All faiths to walk for a Living Wage
Representatives of many faiths and communities will be walking together through the streets of East London tomorrow, to call for 'A Living Wage for Londoners'. Setting out from Stroudley Walk, near Bromley High Street in Bow at 10am, from the spot where the Suffragettes set up their first office in 1913, down Bow Road to London, walkers will follow in the footsteps of thousands of earlier East Londoners - the Chartists of the 1840s, the Matchgirls and Dockers of the 1890s, the Suffragettes and then George Landsbury, his Councillors and the people of Poplar in the 1920s.
Organised by The East London Community Organisation (TELCO), walkers will reach the People's Palace at Queen Mary's College, Mile End, for 11.15am, for the Assembly and meeting with the Mayor of London, Ken Livingstone and members of his cabinet, to discuss the next stage of the Living Wage Campaign.
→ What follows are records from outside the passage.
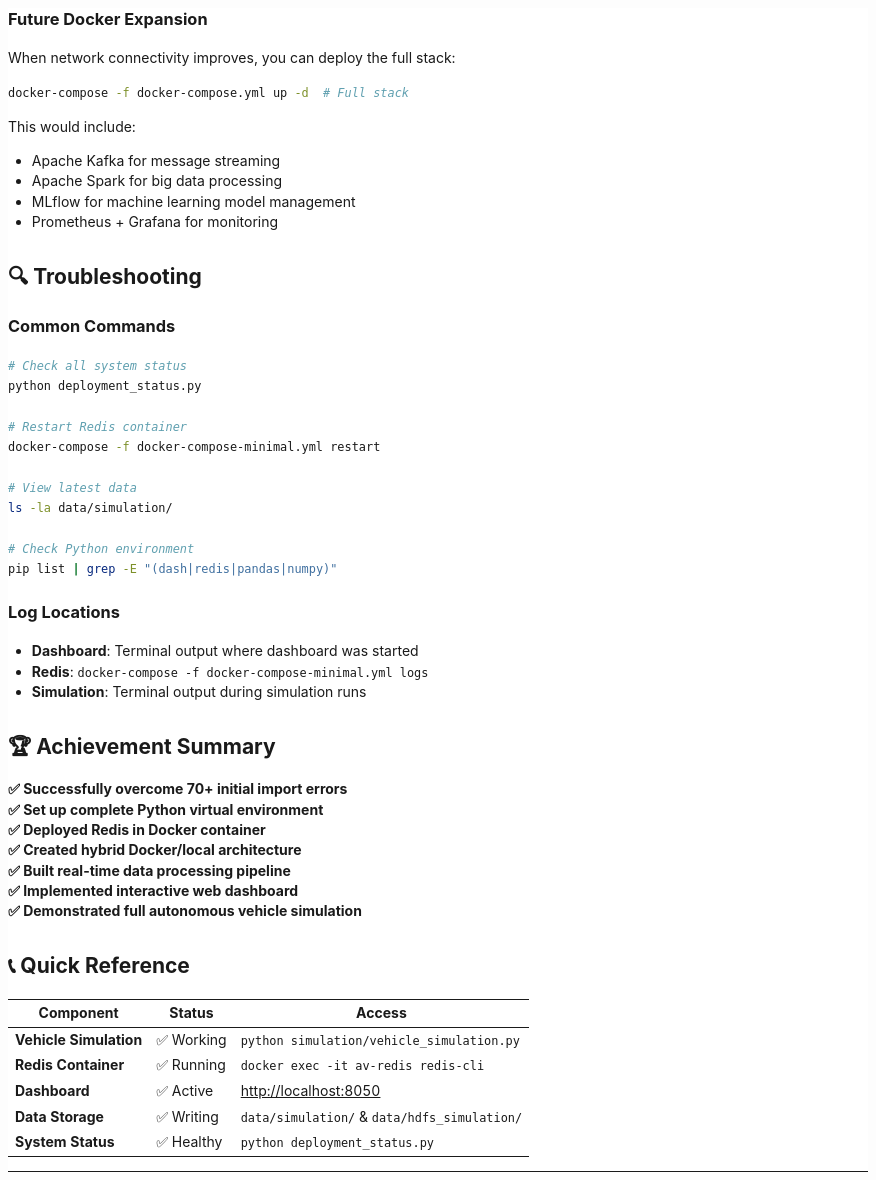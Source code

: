 ### Future Docker Expansion

When network connectivity improves, you can deploy the full stack:

```bash
docker-compose -f docker-compose.yml up -d  # Full stack
```

This would include:

- Apache Kafka for message streaming
- Apache Spark for big data processing
- MLflow for machine learning model management
- Prometheus + Grafana for monitoring

## 🔍 Troubleshooting

### Common Commands

```bash
# Check all system status
python deployment_status.py

# Restart Redis container
docker-compose -f docker-compose-minimal.yml restart

# View latest data
ls -la data/simulation/

# Check Python environment
pip list | grep -E "(dash|redis|pandas|numpy)"
```

### Log Locations

- **Dashboard**: Terminal output where dashboard was started
- **Redis**: `docker-compose -f docker-compose-minimal.yml logs`
- **Simulation**: Terminal output during simulation runs

## 🏆 Achievement Summary

**✅ Successfully overcome 70+ initial import errors**  
**✅ Set up complete Python virtual environment**  
**✅ Deployed Redis in Docker container**  
**✅ Created hybrid Docker/local architecture**  
**✅ Built real-time data processing pipeline**  
**✅ Implemented interactive web dashboard**  
**✅ Demonstrated full autonomous vehicle simulation**  

## 📞 Quick Reference

| Component | Status | Access |
|-----------|--------|--------|
| **Vehicle Simulation** | ✅ Working | `python simulation/vehicle_simulation.py` |
| **Redis Container** | ✅ Running | `docker exec -it av-redis redis-cli` |
| **Dashboard** | ✅ Active | <http://localhost:8050> |
| **Data Storage** | ✅ Writing | `data/simulation/` & `data/hdfs_simulation/` |
| **System Status** | ✅ Healthy | `python deployment_status.py` |

---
The Assembly will end at 12.45.
Those taking part will include: Bishop Victor Guazzelli, the Roman Catholic Bishop of East London; Mgr John Armitage from the Diocese of Brentwood; Bishop Eric Brown, head of the New Testament Church of God; Pastor Arlington Trotman, secretary for the Churches Commission For Racial Justice; Bishop John Francis, founder of the Ruach Ministries; Mark Sturge, General Secretary of the African and Caribbean Evangelical Alliance; Bishop Roger Sainsbury, Chair of the Churches Commission for Racial Justice; Mahmud Tashid from the Muslim Council of Great Britain; Rev Les Isaac, founder of the Ascension Trust; Ratnaghosa, head of London's Buddhist Community, and Dr Manasir Ahsan, director general of the Islamic Foundation.